Task directions
In the records that follow, the lines from the one containing "and the ideality" to the one containing "The maximum effect", inclusive, are to be given again exactly.

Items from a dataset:
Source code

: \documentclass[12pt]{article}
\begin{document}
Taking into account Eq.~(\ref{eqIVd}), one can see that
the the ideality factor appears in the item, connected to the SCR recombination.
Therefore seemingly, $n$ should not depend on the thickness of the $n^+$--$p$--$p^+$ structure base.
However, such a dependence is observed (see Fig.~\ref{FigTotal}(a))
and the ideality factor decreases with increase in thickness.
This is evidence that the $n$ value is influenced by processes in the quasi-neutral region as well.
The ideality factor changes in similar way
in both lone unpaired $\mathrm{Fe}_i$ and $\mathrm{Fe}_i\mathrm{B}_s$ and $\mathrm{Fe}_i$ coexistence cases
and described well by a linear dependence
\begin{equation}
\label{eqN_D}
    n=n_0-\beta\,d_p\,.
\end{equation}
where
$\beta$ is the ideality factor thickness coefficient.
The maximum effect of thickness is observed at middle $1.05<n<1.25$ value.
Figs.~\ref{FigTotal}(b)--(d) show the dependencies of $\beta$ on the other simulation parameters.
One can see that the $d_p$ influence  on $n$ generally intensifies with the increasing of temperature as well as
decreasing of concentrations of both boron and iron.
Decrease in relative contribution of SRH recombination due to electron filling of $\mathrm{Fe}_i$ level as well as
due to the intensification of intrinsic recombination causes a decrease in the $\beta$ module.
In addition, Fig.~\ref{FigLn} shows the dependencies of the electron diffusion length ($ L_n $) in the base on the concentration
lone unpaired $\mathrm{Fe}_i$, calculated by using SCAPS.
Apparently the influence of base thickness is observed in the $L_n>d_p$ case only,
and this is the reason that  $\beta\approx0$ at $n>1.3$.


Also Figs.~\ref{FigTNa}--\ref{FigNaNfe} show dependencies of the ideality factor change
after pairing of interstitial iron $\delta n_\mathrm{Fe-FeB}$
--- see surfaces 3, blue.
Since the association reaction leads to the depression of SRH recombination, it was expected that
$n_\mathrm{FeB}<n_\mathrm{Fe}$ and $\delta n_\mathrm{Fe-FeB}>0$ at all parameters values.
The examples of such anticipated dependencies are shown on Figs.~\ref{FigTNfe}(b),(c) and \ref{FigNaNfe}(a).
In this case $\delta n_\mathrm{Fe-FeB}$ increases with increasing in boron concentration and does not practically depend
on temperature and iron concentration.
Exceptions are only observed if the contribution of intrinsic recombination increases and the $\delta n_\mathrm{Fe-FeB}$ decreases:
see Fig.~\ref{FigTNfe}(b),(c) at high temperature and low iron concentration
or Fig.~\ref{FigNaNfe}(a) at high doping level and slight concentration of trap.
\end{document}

Task solution
and the ideality factor decreases with increase in thickness.
This is evidence that the $n$ value is influenced by processes in the quasi-neutral region as well.
The ideality factor changes in similar way
in both lone unpaired $\mathrm{Fe}_i$ and $\mathrm{Fe}_i\mathrm{B}_s$ and $\mathrm{Fe}_i$ coexistence cases
and described well by a linear dependence
\begin{equation}
\label{eqN_D}
    n=n_0-\beta\,d_p\,.
\end{equation}
where
$\beta$ is the ideality factor thickness coefficient.
The maximum effect of thickness is observed at middle $1.05<n<1.25$ value.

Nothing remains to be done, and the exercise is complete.